If a particle travels 30 meters in any 3 seconds, does it necessarily travel 20 meters in any 2 seconds? Is it possible if its motion could've been discontinuous?
I'm trying to understand if there exists a function that has this property, but I chose to say it in terms of motion because it's easy to explain.
 A: This (30m in 3sec and 20m in 2sec) will only be applicable for motion with constant speed (ie. Linear function)
But if the motion is accelerated (ie. Degree of function is more than 1)
Or there are jerks in motion (ie. Function is discontinuous at some point(s))
then covering the given distance is possible in other ways.
For example when a person is traveling by car and reaches the destination in some time t then it is possible that he may have stopped the car somewhere or slowed due to traffic and may have had more speed at some other points. While another person travelled the same distance at constant speed and also reached at the same time t.
A: It isn't true, not even for continuous motion.
For example, let $V(t)=10+\cos\left(\dfrac{2\pi}{3}t\right)$ in meters/sec.
Then
\begin{eqnarray}
D&=&\int_0^3V(t)\,dt\\
&=&\left[10t+\frac{3}{2\pi}\sin\left(\dfrac{2\pi}{3}t\right)\right]_0^3\\
&=& 30
\end{eqnarray}
but
\begin{eqnarray}
D&=&\int_0^2V(t)\,dt\\
&=&\left[10t+\frac{3}{2\pi}\sin\left(\dfrac{2\pi}{3}t\right)\right]_0^2\\
&=& 20+\frac{3}{2\pi}\sin\left(\dfrac{4\pi}{3}\right)\\
&=&20-\frac{3\sqrt{3}}{4\pi}
\end{eqnarray}
For any three second time interval the distance traveled will be 30 meters because of the period of the sinusoidal portion of the velocity.

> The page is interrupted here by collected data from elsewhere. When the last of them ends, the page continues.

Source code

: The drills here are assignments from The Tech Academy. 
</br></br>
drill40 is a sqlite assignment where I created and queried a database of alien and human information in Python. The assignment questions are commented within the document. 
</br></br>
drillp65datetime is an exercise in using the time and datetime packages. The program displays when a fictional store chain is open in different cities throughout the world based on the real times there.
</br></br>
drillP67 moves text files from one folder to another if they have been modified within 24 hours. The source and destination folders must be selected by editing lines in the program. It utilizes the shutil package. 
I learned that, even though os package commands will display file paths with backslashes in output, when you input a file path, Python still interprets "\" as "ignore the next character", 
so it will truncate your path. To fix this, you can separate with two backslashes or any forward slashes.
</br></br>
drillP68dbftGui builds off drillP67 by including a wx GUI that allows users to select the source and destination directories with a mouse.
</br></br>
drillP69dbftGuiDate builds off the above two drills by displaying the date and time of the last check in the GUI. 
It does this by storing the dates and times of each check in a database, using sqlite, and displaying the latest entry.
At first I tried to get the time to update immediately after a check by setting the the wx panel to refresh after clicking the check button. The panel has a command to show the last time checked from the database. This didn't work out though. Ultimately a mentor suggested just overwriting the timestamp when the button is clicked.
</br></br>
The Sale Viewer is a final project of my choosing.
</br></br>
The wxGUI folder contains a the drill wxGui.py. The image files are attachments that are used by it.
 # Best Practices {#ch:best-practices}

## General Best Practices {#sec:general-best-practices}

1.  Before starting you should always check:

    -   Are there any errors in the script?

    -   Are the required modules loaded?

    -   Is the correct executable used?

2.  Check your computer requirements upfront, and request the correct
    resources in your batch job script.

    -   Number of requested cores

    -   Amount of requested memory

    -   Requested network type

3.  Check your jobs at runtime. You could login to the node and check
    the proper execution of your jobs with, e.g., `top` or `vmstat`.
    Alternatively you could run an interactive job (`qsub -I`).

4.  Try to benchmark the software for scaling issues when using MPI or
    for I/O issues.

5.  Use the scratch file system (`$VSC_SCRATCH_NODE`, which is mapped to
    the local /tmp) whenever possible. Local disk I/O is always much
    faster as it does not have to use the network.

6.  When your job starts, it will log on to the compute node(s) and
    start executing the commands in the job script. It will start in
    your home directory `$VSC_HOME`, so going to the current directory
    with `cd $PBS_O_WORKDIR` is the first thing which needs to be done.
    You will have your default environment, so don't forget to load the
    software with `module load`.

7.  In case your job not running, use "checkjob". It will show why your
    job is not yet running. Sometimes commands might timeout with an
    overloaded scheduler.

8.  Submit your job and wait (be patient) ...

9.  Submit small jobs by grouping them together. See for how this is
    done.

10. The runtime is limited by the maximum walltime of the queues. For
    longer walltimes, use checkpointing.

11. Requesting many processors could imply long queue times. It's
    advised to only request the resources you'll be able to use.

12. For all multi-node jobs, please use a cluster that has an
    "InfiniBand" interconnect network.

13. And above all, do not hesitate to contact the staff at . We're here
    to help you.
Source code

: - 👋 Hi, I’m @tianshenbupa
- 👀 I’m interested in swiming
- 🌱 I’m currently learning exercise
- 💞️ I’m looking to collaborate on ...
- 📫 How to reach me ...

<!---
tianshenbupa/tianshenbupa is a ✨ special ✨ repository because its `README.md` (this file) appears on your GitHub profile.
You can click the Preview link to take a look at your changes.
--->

ADDENDUM: In response to a comment from @TheRubberDuck
\begin{eqnarray}
D&=&\int_x^{x+3}V(t)\,dt\\
&=&\left[10t+\frac{3}{2\pi}\sin\left(\dfrac{2\pi}{3}t\right)\right]_x^{x+3}\\
&=& 10(x+3)+\frac{3}{2\pi}\sin\left(\dfrac{2\pi}{3}(x+3)\right)-
\left(10x+\frac{3}{2\pi}\sin\left(\dfrac{2\pi}{3}x\right)\right)\\
&=&30+\frac{3}{2\pi}\left[ \sin\left(\frac{2\pi}{3}x+2\pi \right)-\sin\left(\dfrac{2\pi}{3}x\right)  \right]\\
&=&30
\end{eqnarray}
However, integrating between $x$ and $x+2$ gives a factor
\begin{eqnarray}
 \sin\left(\frac{2\pi}{3}x+\frac{4\pi}{3} \right)-\sin\left(\dfrac{2\pi}{3}x\right) 
\end{eqnarray}
which is not identically $0$.
A: No. Imagine a body that is stationary for two seconds, then moves $30$ meters in the next second, and then repeats this indefinitely. Then in any three-second interval, it moves $30$ meters, but there are clearly two-second intervals in which it doesn't move $20$ meters (in which, in fact, it doesn't move at all).
$$
x(t) = \begin{cases}
    30k & 3k \leq t \leq 3k+2 \\
    30k+30[t-(3k+2)] & 3k+2 \leq t \leq 3k+3
\end{cases} \qquad k \in \mathbb{Z}
$$
I've given a function that isn't differentiable, but it could be made differentiable quite easily.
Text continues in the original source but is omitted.